§ **Your assignment**
From the line below that contains "First, change to" to the line that contains "location, modify the", repeat every line exactly, both ends included, and nothing else.

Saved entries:
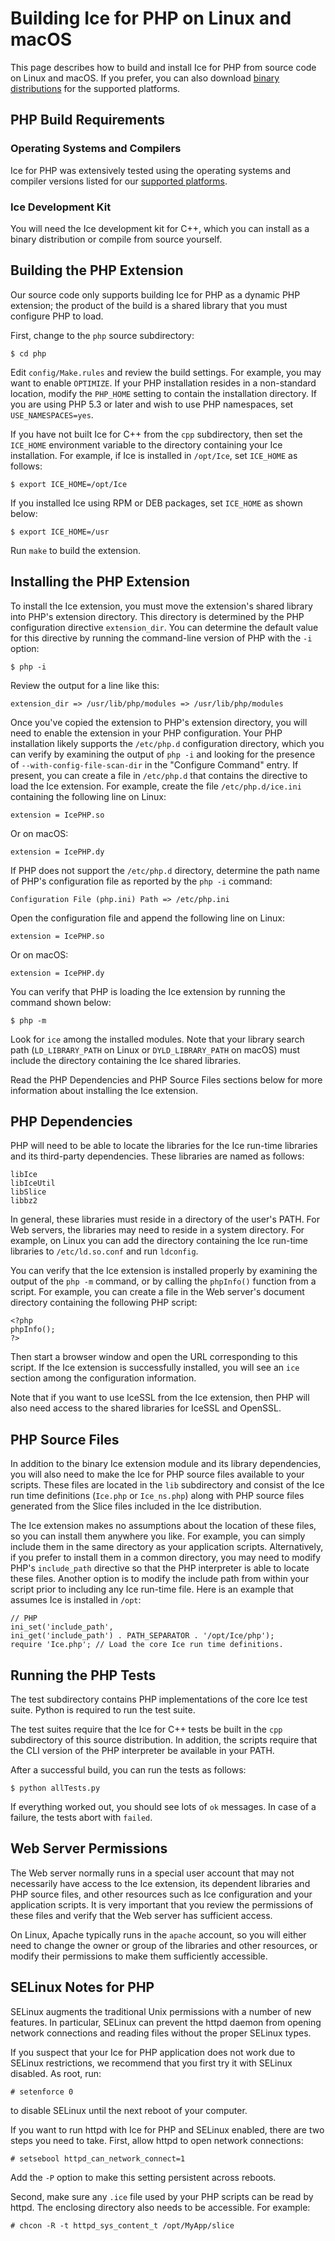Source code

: # Building Ice for PHP on Linux and macOS

This page describes how to build and install Ice for PHP from source code on
Linux and macOS. If you prefer, you can also download [binary distributions][1]
for the supported platforms.

## PHP Build Requirements

### Operating Systems and Compilers

Ice for PHP was extensively tested using the operating systems and compiler
versions listed for our [supported platforms][2].

### Ice Development Kit

You will need the Ice development kit for C++, which you can install as a binary
distribution or compile from source yourself.

## Building the PHP Extension

Our source code only supports building Ice for PHP as a dynamic PHP extension;
the product of the build is a shared library that you must configure PHP to
load.

First, change to the `php` source subdirectory:

    $ cd php

Edit `config/Make.rules` and review the build settings. For example, you may
want to enable `OPTIMIZE`. If your PHP installation resides in a non-standard
location, modify the `PHP_HOME` setting to contain the installation directory.
If you are using PHP 5.3 or later and wish to use PHP namespaces, set
`USE_NAMESPACES=yes`.

If you have not built Ice for C++ from the `cpp` subdirectory, then set the
`ICE_HOME` environment variable to the directory containing your Ice
installation. For example, if Ice is installed in `/opt/Ice`, set `ICE_HOME` as
follows:

    $ export ICE_HOME=/opt/Ice

If you installed Ice using RPM or DEB packages, set `ICE_HOME` as shown below:

    $ export ICE_HOME=/usr

Run `make` to build the extension.

## Installing the PHP Extension

To install the Ice extension, you must move the extension's shared library into
PHP's extension directory. This directory is determined by the PHP configuration
directive `extension_dir`. You can determine the default value for this
directive by running the command-line version of PHP with the `-i` option:

    $ php -i

Review the output for a line like this:

    extension_dir => /usr/lib/php/modules => /usr/lib/php/modules

Once you've copied the extension to PHP's extension directory, you will need to
enable the extension in your PHP configuration. Your PHP installation likely
supports the `/etc/php.d` configuration directory, which you can verify by
examining the output of `php -i` and looking for the presence of
`--with-config-file-scan-dir` in the "Configure Command" entry. If present,
you can create a file in `/etc/php.d` that contains the directive to load the
Ice extension. For example, create the file `/etc/php.d/ice.ini` containing
the following line on Linux:

    extension = IcePHP.so

Or on macOS:

    extension = IcePHP.dy

If PHP does not support the `/etc/php.d` directory, determine the path name of
PHP's configuration file as reported by the `php -i` command:

    Configuration File (php.ini) Path => /etc/php.ini

Open the configuration file and append the following line on Linux:

    extension = IcePHP.so

Or on macOS:

    extension = IcePHP.dy

You can verify that PHP is loading the Ice extension by running the command
shown below:

    $ php -m

Look for `ice` among the installed modules. Note that your library search path
(`LD_LIBRARY_PATH` on Linux or `DYLD_LIBRARY_PATH` on macOS) must include the
directory containing the Ice shared libraries.

Read the PHP Dependencies and PHP Source Files sections below for more
information about installing the Ice extension.

## PHP Dependencies

PHP will need to be able to locate the libraries for the Ice run-time libraries
and its third-party dependencies. These libraries are named as follows:

    libIce
    libIceUtil
    libSlice
    libbz2

In general, these libraries must reside in a directory of the user's PATH. For
Web servers, the libraries may need to reside in a system directory. For
example, on Linux you can add the directory containing the Ice run-time
libraries to `/etc/ld.so.conf` and run `ldconfig`.

You can verify that the Ice extension is installed properly by examining the
output of the `php -m` command, or by calling the `phpInfo()` function from a
script. For example, you can create a file in the Web server's document
directory containing the following PHP script:

    <?php
    phpInfo();
    ?>

Then start a browser window and open the URL corresponding to this script. If
the Ice extension is successfully installed, you will see an `ice` section among
the configuration information.

Note that if you want to use IceSSL from the Ice extension, then PHP will also
need access to the shared libraries for IceSSL and OpenSSL.

## PHP Source Files

In addition to the binary Ice extension module and its library dependencies, you
will also need to make the Ice for PHP source files available to your scripts.
These files are located in the `lib` subdirectory and consist of the Ice run
time definitions (`Ice.php` or `Ice_ns.php`) along with PHP source files
generated from the Slice files included in the Ice distribution.

The Ice extension makes no assumptions about the location of these files, so you
can install them anywhere you like. For example, you can simply include them in
the same directory as your application scripts. Alternatively, if you prefer to
install them in a common directory, you may need to modify PHP's `include_path`
directive so that the PHP interpreter is able to locate these files. Another
option is to modify the include path from within your script prior to including
any Ice run-time file. Here is an example that assumes Ice is installed in
`/opt`:

    // PHP
    ini_set('include_path',
    ini_get('include_path') . PATH_SEPARATOR . '/opt/Ice/php');
    require 'Ice.php'; // Load the core Ice run time definitions.

## Running the PHP Tests

The test subdirectory contains PHP implementations of the core Ice test suite.
Python is required to run the test suite.

The test suites require that the Ice for C++ tests be built in the `cpp`
subdirectory of this source distribution. In addition, the scripts require
that the CLI version of the PHP interpreter be available in your PATH.

After a successful build, you can run the tests as follows:

    $ python allTests.py

If everything worked out, you should see lots of `ok` messages. In case of a
failure, the tests abort with `failed`.

## Web Server Permissions

The Web server normally runs in a special user account that may not necessarily
have access to the Ice extension, its dependent libraries and PHP source files,
and other resources such as Ice configuration and your application scripts. It
is very important that you review the permissions of these files and verify
that the Web server has sufficient access.

On Linux, Apache typically runs in the `apache` account, so you will either
need to change the owner or group of the libraries and other resources, or
modify their permissions to make them sufficiently accessible.

## SELinux Notes for PHP

SELinux augments the traditional Unix permissions with a number of new features.
In particular, SELinux can prevent the httpd daemon from opening network
connections and reading files without the proper SELinux types.

If you suspect that your Ice for PHP application does not work due to SELinux
restrictions, we recommend that you first try it with SELinux disabled.
As root, run:

    # setenforce 0

to disable SELinux until the next reboot of your computer.

If you want to run httpd with Ice for PHP and SELinux enabled, there are two
steps you need to take. First, allow httpd to open network connections:

    # setsebool httpd_can_network_connect=1

Add the `-P` option to make this setting persistent across reboots.

Second, make sure any `.ice` file used by your PHP scripts can be read by httpd.
The enclosing directory also needs to be accessible. For example:

    # chcon -R -t httpd_sys_content_t /opt/MyApp/slice

[1]: https://zeroc.com/downloads/ice
[2]: https://doc.zeroc.com/display/Ice36/Supported+Platforms+for+Ice+and+Ice+Touch+3.6.4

§ **Exercise output**
First, change to the `php` source subdirectory:

    $ cd php

Edit `config/Make.rules` and review the build settings. For example, you may
want to enable `OPTIMIZE`. If your PHP installation resides in a non-standard
location, modify the `PHP_HOME` setting to contain the installation directory.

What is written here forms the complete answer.